**The problem**
Using the material below, set down only the line containing "is a bassist." and the lines after it, unchanged.

**Data for processing**
────────

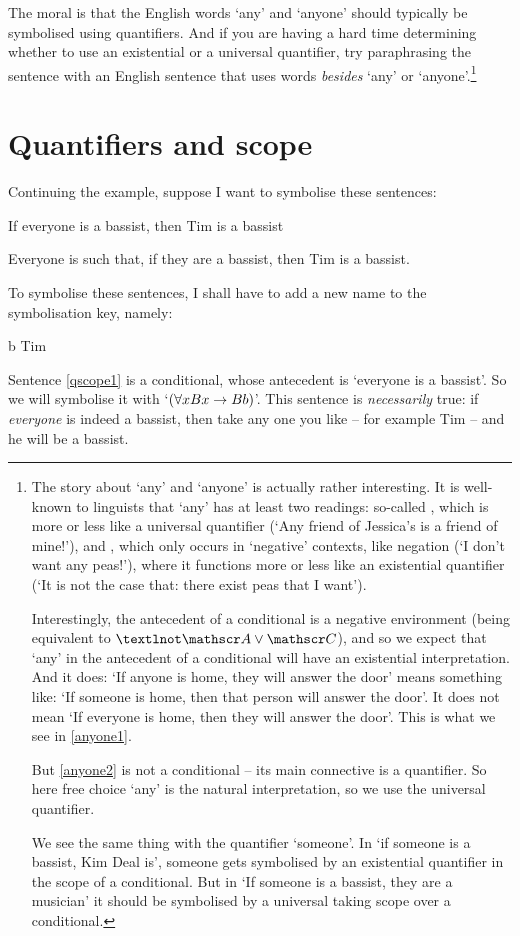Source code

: The moral is that the English words `any' and `anyone' should typically be symbolised using quantifiers. And if you are having a hard time determining whether to use an existential or a universal quantifier, try paraphrasing the sentence with an English sentence that uses words \emph{besides} `any' or `anyone'.\footnote{The story about `any' and `anyone' is actually rather interesting. It is well-known to linguists that `any' has at least two readings: so-called , which is more or less like a universal quantifier (`Any friend of Jessica's is a friend of mine!'), and , which only occurs in `negative' contexts, like negation (`I don't want any peas!'), where it functions more or less like an existential quantifier (`It is not the case that: there exist peas that I want'). 

		Interestingly, the antecedent of a conditional is a negative environment (being equivalent to $¬\meta{A}\vee\meta{C}$), and so we expect that `any' in the antecedent of a conditional will have an existential interpretation. And it does: `If anyone is home, they will answer the door' means something like: `If someone is home, then that person will answer the door'. It does not mean `If everyone is home, then they will answer the door'. This is what we see in \ref{anyone1}.

		But \ref{anyone2} is not a conditional – its main connective is a quantifier. So here free choice `any' is the natural interpretation, so we use the universal quantifier.

		We see the same thing with the quantifier `someone'. In `if someone is a bassist, Kim Deal is', someone gets symbolised by an existential quantifier in the scope of a conditional. But in `If someone is a bassist, they are a musician' it should be symbolised by a universal taking scope over a conditional.}


\section{Quantifiers and scope}\label{s.quantifier.scope}
Continuing the example, suppose I want to symbolise these sentences:
	\begin{earg}
		\item[\ex{qscope1}] If everyone is a bassist, then Tim is a bassist
		\item[\ex{qscope2}] Everyone is such that, if they are a bassist, then Tim is a bassist.
	\end{earg}
To symbolise these sentences, I shall have to add a new name to the symbolisation key, namely:
	\begin{ekey}
		\item[b] Tim
	\end{ekey}
Sentence \ref{qscope1} is a conditional, whose antecedent is `everyone is a bassist'. So we will symbolise it with `$(\forall x Bx \rightarrow Bb)$'. This sentence is \emph{necessarily} true: if \emph{everyone} is indeed a bassist, then take any one you like – for example Tim – and he will be a bassist.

────────

**Result of the task**
		\item[\ex{qscope2}] Everyone is such that, if they are a bassist, then Tim is a bassist.
	\end{earg}
To symbolise these sentences, I shall have to add a new name to the symbolisation key, namely:
	\begin{ekey}
		\item[b] Tim
	\end{ekey}
Sentence \ref{qscope1} is a conditional, whose antecedent is `everyone is a bassist'. So we will symbolise it with `$(\forall x Bx \rightarrow Bb)$'. This sentence is \emph{necessarily} true: if \emph{everyone} is indeed a bassist, then take any one you like – for example Tim – and he will be a bassist.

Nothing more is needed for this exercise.